Now, I am finding myself in an all-to-familiar place. When I find one of these friends, it is such a relief to have someone who I can talk to that I think I over do it. I tell them too much about my broken heart, difficult life, struggles that don't involve them. I complain too much and it alienates them. Makes them realize that I am not, perhaps, the kind of influence they want on their lives. No one wants to talk to someone who complains all of the time, so they shut me off.

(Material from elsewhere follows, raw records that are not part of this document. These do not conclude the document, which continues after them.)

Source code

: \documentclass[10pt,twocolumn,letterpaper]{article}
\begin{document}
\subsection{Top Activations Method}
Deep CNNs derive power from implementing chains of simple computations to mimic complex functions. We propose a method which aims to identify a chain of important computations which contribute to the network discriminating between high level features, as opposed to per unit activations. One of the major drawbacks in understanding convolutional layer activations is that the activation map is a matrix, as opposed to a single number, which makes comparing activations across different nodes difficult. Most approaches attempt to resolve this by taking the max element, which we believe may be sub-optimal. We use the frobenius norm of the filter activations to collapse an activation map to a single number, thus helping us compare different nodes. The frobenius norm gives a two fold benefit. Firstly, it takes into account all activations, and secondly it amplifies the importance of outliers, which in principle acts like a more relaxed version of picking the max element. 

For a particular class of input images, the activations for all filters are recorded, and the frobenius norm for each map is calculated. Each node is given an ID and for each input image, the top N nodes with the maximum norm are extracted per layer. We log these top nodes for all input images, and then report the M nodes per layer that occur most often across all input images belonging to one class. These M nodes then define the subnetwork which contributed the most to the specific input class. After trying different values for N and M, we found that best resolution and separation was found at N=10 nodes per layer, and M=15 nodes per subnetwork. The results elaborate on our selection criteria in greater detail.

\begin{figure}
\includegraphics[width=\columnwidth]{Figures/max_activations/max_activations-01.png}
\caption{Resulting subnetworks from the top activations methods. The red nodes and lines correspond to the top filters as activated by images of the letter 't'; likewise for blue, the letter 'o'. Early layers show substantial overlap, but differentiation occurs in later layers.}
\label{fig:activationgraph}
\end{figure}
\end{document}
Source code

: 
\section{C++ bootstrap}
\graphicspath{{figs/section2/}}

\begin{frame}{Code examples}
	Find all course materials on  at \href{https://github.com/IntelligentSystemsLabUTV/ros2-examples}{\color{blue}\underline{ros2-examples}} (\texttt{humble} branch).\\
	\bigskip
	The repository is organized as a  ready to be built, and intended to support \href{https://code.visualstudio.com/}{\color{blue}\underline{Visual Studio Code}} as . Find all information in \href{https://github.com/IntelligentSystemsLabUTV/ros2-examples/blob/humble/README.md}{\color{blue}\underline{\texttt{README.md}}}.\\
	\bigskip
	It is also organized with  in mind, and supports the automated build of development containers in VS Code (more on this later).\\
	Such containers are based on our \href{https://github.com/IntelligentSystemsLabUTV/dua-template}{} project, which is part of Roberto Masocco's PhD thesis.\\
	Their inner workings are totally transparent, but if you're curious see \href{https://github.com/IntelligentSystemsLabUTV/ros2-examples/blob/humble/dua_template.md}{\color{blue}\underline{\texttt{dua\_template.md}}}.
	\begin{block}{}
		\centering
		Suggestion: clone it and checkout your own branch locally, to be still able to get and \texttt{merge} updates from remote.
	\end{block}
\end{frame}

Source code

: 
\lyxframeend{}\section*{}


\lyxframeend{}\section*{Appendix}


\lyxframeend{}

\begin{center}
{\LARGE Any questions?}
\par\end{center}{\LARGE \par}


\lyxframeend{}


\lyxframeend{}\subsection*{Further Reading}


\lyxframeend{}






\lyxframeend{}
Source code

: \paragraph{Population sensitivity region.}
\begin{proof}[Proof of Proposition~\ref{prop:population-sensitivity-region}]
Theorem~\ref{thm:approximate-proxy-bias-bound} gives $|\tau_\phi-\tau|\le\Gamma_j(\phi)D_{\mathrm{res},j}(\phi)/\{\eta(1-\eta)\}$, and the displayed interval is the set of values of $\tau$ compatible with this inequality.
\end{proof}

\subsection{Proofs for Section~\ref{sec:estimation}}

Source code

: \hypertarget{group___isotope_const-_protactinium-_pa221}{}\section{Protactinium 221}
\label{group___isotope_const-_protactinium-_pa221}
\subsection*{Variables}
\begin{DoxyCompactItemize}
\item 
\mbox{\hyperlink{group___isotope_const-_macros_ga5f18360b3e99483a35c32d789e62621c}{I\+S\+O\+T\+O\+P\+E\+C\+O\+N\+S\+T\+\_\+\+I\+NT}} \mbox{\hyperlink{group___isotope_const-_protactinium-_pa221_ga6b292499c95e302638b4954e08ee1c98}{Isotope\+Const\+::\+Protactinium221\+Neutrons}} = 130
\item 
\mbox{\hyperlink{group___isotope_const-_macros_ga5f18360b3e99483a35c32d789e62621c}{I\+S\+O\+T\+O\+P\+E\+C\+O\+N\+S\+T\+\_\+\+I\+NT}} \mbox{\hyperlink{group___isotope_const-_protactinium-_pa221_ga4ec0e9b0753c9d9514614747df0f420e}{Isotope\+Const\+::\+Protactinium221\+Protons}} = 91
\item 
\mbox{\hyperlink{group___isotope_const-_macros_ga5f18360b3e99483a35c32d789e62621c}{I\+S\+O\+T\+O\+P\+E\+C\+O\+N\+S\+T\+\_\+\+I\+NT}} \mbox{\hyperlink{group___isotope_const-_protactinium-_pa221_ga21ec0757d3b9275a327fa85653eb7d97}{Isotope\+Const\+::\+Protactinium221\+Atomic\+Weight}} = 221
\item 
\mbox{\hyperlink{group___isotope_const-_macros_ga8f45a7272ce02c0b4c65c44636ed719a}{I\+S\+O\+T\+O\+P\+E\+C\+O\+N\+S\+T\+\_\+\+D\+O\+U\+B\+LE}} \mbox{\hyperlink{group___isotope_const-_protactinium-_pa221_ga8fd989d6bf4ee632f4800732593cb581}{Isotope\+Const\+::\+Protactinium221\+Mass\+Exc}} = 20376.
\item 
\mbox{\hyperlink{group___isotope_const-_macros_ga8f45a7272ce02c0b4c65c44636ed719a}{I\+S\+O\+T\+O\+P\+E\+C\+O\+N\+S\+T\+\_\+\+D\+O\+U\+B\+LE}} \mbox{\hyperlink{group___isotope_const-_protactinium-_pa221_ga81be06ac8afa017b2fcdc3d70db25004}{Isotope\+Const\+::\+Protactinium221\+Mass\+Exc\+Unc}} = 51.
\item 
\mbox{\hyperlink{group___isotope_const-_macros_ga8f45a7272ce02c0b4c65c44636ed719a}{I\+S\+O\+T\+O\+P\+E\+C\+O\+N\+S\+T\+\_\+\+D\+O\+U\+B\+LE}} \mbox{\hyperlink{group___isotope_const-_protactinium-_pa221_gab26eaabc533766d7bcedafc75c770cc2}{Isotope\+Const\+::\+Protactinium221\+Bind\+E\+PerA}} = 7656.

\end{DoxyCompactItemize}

It's a gradual process - they start becoming a little more distant. They stop calling me. E-mails go unanswered and they can never be found on IM anymore when they used to IM me all of the time. When I call, they never have the time to talk. I soon realize that they no longer check in on me like they used to. Sure, they're always friendly when I do catch them. They assure me that everything is fine, but I know better. I can just feel that it isn't there - the connection is breaking. Just when you need them the most, they slowly slip away into the shadows. There are excuses made, but I know, in my heart, what is really happening.
Maybe I'm too needy. I don't feel like I'm just a taker, though. If I feel close to someone, I can be one of the most giving, generous, attentive friends you can imagine. I have a soft shoulder that can soak in gallons of tears, and am willing to listen until the cows come home.
Maybe I need to just keep those negative, downer things inside and not talk about them - pretend everything is ok. Maybe, then, these friends would stick around. But are they really friends, then? Aren't real friends supposed to be the ones that stick with you through thick and thin? The ones who are always there for you?
I try so hard to stay positive, but sometimes it just doesn't work. I've been feeling this downward spiral coming all morning. I took a Valium at lunch, hoping to "head it off at the pass" but it is still coming like a freight train. The person I would usually lean on, at this point, the one that I would rely upon to help me pull myself back up feels inaccessible. Unavailble. I feel alone.
There are other people that I feel I could turn to, but I fear that the exact same thing will happen with then again. I will take it to far, lean on them too hard, alienate them and force them to join the ever-growing crowd of those who are backing away slowly. I am afraid of getting too close, because the end will be too painful. Is it worth continuing to try? Risking the hurt? I'm beginning to think it's not.